The reason is not a fear that they will contribute to AI capabilities advancement in some manner that will be marginally detrimental to the future. It’s also not a fear that they’ll fail to change the company’s culture in the ways they’d hope, and end up feeling discouraged. What I’m afraid of is that they’ll feel pressure to start pretending to themselves, or to others, that their work is “relevant to safety”. Then what we end up with are companies and departments filled with people who are “concerned about safety”, creating a false sense of security that something relevant is being done, when all we have are a bunch of simmering concerns and concomitant rationalizations.

This fear of mine requires some context from my background as a researcher.
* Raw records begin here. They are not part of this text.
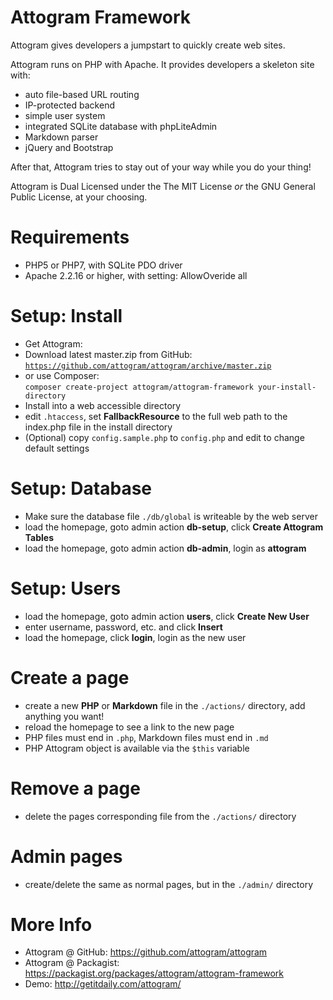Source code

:Attogram Framework
==================

Attogram gives developers a jumpstart to quickly create web sites.

Attogram runs on PHP with Apache. It provides developers a skeleton site with:

* auto file-based URL routing
* IP-protected backend
* simple user system
* integrated SQLite database with phpLiteAdmin
* Markdown parser
* jQuery and Bootstrap

After that, Attogram tries to stay out of your way while you do your thing!

Attogram is Dual Licensed under the The MIT License *or* the GNU General Public License, at your choosing.

Requirements
============
* PHP5 or PHP7, with SQLite PDO driver
* Apache 2.2.16 or higher, with setting: AllowOveride all

Setup: Install
==============
* Get Attogram:
 * Download latest master.zip from GitHub:  
   [`https://github.com/attogram/attogram/archive/master.zip`](https://github.com/attogram/attogram/archive/master.zip)
 * or use Composer:  
   `composer create-project attogram/attogram-framework your-install-directory`
* Install into a web accessible directory
* edit `.htaccess`, set **FallbackResource** to the full web path to the index.php file in the install directory
* (Optional) copy `config.sample.php` to `config.php` and edit to change default settings

Setup: Database
===============
* Make sure the database file `./db/global` is writeable by the web server
* load the homepage, goto admin action **db-setup**, click **Create Attogram Tables**
* load the homepage, goto admin action **db-admin**, login as **attogram**

Setup: Users
============
* load the homepage, goto admin action **users**, click **Create New User**
* enter username, password, etc. and click **Insert**
* load the homepage, click **login**, login as the new user

Create a page
=============
* create a new **PHP** or **Markdown** file in the `./actions/` directory, add anything you want!
* reload the homepage to see a link to the new page
* PHP files must end in `.php`, Markdown files must end in `.md`
* PHP Attogram object is available via the `$this` variable

Remove a page
=============
* delete the pages corresponding file from the `./actions/` directory

Admin pages
===========
* create/delete the same as normal pages, but in the `./admin/` directory

More Info
=========
* Attogram @ GitHub: https://github.com/attogram/attogram
* Attogram @ Packagist: https://packagist.org/packages/attogram/attogram-framework
* Demo: http://getitdaily.com/attogram/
I see this problem with environmentalists who “really care about climate change”, who tell themselves they’re “working on it” by studying the roots of a fairly arbitrary species of tree in a fairly arbitrary ecosystem that won’t generalize to anything likely to help with climate change.

My assessment that their work won’t generalize is mostly not from my own outside view; it comes from asking the researcher about how their work is likely to have an impact, and getting a response that either says nothing more than “I’m not sure, but it seems relevant somehow”, or an argument with a lot of caveats like “X might help with Y, which might help with Z, which might help with climate change, but we really can’t be sure, and it’s not my job to defend the relevance of my work. It’s intrinsically interesting to me, and you never know if something could turn out to be useful that seemed useless at first.”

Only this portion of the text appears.